Pharmaceutical and Biomedical Research- Journal News
FDA Limits Use of Monoclonal Antibodies to Treat COVID-19

Clear images and colors  | Post date: 2022/01/26 | 

The FDA revised the emergency use authorizations (EUAs) for two monoclonal antibody (mAb) treatments for COVID-19—bamlanivimab-etesevimab (Lilly) and casirivimab-imdevimab (Regen-COV, Regeneron)—to limit their use in areas where the omicron variant is widely circulating.

The treatments are highly unlikely to be active against the omicron variant, which is circulating throughout the country, the FDA said. Therefore, “these treatments are not authorized for use in any U.S. states, territories and jurisdictions at this time.” 

The National Institutes of Health COVID-19 Treatment Guidelines Panel recently recommended against using these mAbs. 

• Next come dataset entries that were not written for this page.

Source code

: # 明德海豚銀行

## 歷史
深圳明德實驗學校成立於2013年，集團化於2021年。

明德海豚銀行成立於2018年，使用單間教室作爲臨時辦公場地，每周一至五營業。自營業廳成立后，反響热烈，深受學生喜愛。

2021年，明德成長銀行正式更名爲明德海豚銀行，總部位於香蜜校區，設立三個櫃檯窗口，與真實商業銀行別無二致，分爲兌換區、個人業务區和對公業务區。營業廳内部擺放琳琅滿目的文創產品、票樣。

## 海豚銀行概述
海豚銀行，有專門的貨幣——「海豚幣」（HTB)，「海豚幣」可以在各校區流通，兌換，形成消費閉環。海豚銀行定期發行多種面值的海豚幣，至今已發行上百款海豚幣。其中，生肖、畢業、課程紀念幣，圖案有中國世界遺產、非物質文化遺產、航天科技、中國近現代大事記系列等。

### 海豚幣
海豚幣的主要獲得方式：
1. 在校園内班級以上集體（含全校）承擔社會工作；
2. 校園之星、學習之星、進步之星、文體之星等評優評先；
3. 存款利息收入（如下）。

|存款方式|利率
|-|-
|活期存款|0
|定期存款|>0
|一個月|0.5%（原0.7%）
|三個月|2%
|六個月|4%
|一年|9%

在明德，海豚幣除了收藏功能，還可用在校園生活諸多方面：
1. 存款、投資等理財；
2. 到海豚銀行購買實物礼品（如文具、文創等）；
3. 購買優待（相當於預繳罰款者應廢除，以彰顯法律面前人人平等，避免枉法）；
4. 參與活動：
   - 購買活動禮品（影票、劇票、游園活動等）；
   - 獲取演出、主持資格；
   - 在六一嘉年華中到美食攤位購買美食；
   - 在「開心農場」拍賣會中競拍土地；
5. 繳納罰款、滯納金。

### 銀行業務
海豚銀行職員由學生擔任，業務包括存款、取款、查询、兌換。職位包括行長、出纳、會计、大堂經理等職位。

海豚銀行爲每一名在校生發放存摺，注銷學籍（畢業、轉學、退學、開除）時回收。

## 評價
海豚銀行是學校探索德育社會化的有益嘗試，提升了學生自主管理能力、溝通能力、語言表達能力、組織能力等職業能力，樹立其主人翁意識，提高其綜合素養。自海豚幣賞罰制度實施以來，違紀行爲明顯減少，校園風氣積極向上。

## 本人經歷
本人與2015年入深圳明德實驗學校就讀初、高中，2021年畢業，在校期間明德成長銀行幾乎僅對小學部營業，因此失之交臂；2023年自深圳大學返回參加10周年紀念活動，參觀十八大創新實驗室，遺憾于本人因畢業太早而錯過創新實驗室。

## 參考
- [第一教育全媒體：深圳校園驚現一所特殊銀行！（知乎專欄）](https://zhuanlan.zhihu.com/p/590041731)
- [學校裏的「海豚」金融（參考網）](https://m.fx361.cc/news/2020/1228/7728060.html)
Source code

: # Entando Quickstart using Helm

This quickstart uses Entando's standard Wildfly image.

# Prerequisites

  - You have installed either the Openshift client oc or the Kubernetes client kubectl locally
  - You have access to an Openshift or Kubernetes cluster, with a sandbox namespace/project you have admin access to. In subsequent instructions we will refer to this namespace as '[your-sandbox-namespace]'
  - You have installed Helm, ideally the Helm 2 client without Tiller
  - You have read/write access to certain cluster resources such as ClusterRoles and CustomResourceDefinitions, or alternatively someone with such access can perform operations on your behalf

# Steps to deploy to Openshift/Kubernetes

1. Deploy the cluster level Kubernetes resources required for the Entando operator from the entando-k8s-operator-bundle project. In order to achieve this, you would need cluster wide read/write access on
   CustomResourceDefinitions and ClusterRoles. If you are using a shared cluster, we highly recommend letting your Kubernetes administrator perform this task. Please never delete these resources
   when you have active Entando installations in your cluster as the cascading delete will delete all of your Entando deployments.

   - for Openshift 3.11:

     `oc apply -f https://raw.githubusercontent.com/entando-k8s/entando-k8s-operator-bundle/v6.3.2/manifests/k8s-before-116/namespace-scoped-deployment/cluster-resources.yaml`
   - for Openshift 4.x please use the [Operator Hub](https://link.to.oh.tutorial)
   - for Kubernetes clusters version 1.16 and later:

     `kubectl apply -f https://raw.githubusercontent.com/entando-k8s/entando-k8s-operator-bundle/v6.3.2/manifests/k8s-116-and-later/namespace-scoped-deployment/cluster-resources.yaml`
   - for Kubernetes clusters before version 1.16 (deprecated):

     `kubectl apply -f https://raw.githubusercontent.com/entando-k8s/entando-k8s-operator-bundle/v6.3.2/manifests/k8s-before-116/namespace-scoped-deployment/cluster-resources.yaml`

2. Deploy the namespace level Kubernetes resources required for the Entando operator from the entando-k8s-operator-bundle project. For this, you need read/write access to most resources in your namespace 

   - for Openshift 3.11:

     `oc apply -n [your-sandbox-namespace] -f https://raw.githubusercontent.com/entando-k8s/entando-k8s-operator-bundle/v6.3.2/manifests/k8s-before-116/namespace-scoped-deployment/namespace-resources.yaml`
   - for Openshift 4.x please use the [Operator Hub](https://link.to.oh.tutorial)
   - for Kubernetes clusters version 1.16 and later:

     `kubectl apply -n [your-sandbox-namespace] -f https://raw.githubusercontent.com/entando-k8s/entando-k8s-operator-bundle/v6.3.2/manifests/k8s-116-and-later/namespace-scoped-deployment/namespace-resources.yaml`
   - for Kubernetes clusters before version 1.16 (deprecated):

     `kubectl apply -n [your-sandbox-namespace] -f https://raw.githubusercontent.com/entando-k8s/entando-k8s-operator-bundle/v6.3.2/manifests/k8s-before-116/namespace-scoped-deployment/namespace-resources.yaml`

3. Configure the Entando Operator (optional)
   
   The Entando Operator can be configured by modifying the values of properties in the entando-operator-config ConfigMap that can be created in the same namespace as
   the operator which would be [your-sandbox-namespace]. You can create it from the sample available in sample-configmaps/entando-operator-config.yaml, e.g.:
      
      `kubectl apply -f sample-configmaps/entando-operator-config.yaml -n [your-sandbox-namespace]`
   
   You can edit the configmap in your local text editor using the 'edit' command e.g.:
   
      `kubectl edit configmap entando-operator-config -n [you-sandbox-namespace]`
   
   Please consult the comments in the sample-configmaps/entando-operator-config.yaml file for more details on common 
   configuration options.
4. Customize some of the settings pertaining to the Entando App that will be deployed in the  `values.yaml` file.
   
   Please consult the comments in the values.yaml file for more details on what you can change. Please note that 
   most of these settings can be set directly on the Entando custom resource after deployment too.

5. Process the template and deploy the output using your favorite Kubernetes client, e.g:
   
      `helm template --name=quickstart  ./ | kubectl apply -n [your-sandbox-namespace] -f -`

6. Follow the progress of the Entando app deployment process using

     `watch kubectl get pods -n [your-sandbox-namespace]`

As of Jan. 15, the CDC estimated the omicron variant of SARS-CoV-2 accounts for more than 99% of cases in the United States. “Therefore, it’s highly unlikely that COVID-19 patients seeking care in

the U.S. at this time are infected with a variant other than omicron, and these treatments are not authorized to be used at this time. This avoids exposing patients to side effects, such as injection site reactions or allergic reactions, which can be potentially serious, from specific treatment agents that are not expected to provide benefit to patients who have been infected with or exposed to the omicron variant,” Patricia Cavazzoni, MD, the director of the FDA’s Center for Drug Evaluation and Research, said in a statement.

If the situation changes and a different variant is circulating that is susceptible, then use of these treatments may be authorized in these areas, the FDA said.

Regeneron said it was working to make a next-generation antibody that is active against omicron, delta and other variants of concern.

Monoclonal antibodies are laboratory-made proteins that mimic the immune system’s ability to fight off harmful pathogens. 

The FDA said several other therapies are still useful for outpatient management of COVID-19 during the omicron surge, including the mAb sotrovimab (GSK). The agency recently expanded the use of remdesivir (Veklury, Gilead) to outpatient use and issued EUAs for two oral medications, nirmatrelvir-ritonavir (Paxlovid, Pfizer) and molnupiravir (Merck). They are authorized to treat patients with mild to moderate COVID-19 who are at high risk for progression to severe disease, including hospitalization or death. 

COVID-19 daily case counts and hospitalizations are starting to go down, but deaths are starting to increase. Deaths usually lag behind case and hospitalization data. More than 864,203 people have died from COVID-19 in the United States.